羊水異常時に発生する疾患
Encyclopedic
PRE
NEXT
羊水塞栓症は、羊水および羊水中の成分(胎便、ムチン、胎毛、鱗状上皮、胎脂など)が、損傷した子宮頸管内膜動脈、胎盤付着部の血竇、子宮裂傷部の血管を通じて母体循環に入り、産婦の肺臓、心臓などの重要臓器で塞栓を形成し、呼吸困難、悪寒、チアノーゼ、胸痛、ショック、出血などの一連の重篤な症状を引き起こす。
羊水塞栓症の原因:多胎妊娠、過度の強さと頻度の子宮収縮、羊水の胎便汚染、あるいは正常分娩、中期妊娠中絶、後期流産、帝王切開など、いずれも羊水が母体循環に流入する機会となる。
予防策:羊水塞栓症は、急産、前置胎盤、早期胎盤剥離、子宮破裂、帝王切開の妊婦に発生しやすい。効果的に予防するには、定期的な妊婦健診が重要であり、これは妊産婦保健の重要な要素である。

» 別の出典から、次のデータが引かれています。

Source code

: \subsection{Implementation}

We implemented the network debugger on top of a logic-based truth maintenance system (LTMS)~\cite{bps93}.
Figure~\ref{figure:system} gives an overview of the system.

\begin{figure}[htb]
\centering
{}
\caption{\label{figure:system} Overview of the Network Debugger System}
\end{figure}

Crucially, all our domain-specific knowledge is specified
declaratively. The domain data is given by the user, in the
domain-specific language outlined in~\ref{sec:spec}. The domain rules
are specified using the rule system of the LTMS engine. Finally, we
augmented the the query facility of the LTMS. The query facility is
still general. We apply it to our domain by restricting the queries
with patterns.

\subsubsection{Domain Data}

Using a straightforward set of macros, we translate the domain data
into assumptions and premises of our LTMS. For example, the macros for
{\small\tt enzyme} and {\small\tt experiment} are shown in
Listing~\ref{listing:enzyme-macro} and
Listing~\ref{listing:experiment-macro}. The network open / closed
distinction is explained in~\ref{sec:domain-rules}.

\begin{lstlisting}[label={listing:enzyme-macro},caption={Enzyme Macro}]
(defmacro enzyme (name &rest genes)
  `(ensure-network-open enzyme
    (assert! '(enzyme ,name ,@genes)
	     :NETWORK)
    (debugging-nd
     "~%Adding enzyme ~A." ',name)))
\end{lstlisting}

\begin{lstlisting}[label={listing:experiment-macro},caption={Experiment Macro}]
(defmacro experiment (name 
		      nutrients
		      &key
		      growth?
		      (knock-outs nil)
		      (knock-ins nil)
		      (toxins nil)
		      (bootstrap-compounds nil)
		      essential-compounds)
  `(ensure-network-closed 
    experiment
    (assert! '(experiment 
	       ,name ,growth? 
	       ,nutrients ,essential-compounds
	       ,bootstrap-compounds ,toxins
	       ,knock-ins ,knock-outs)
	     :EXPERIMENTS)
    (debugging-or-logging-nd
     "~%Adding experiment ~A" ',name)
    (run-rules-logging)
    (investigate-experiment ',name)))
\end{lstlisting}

前置胎盤、早期破水、早期胎盤剥離などの異常がある場合は、必ず病院で分娩待機し、医師が母体と胎児の変化を厳重に観察し、適切な措置を迅速に講じる必要があります。万が一の事態が発生した場合でも、貴重な救命時間を確保できます。
三、早期破水
早期破水は非常に危険な状態であり、発生すると感染を引き起こしやすく、母体と胎児の健康と安全に影響を及ぼします。
破水の主な原因:
1. 妊婦の子宮頸管の緩み
2. 胎膜の発育不全
3. 胎位異常、骨盤狭窄、頭骨盤不均衡、羊水過多、多胎妊娠など
4. 妊娠中の性行為による羊膜絨毛膜感染
5、妊娠中の激しい咳、突然の大笑い・激怒、重労働など。
破水の危険性:1、胎児の早産を引き起こす。2、胎児の胎内苦痛を引き起こす。3、分娩遅延及び胎児の酸素欠乏を引き起こす。4、母体と胎児の感染症を引き起こす。
羊水早期破水の鑑別方法:破水か尿漏れか不明な場合、特定の化学試験紙を膣内に挿入する。羊水の場合、膣内に流出した羊水により試験紙のオレンジ色が濃緑色に変化する。病院で顕微鏡観察すると、羊水中の微小脂肪塊や胎毛が確認でき、羊水早期破水と確定できる。
羊水早期破裂を予防する4つの賢明な対策:
1. 定期的な妊婦健診を継続する:妊娠4~6ヶ月は月1回、7~9ヶ月は半月ごとに、9ヶ月以降は週1回の受診を。特別な状況があれば随時受診すること。
2、妊娠中期~後期は激しい運動を避け、生活や仕事で過労にならないようにする。毎日明るい気持ちを保ち、適度に散歩に出かける。
3、長距離歩行やランニングは避ける。転倒防止に注意して歩行し、特に階段の上り下りでは重い物を持ち上げたり、長時間の揺れる移動を避ける。
4、妊娠中は性生活を控え、特に妊娠後期3ヶ月、妊娠最終1ヶ月は子宮刺激による破水の危険があるため禁止。
破水の緊急対応方法:
1、破水が発生しても慌てず、胎児の臍帯脱出を防ぐため直ちに仰向けに寝かせ、臀部を高くする体位を取る。
2、清潔な生理用ナプキンを外陰部に当て、外陰部の清潔を保つ。
3、破水した場合は必ず直ちに病院を受診すること。病院へ向かう途中も、臀部を高くした仰臥位を維持する。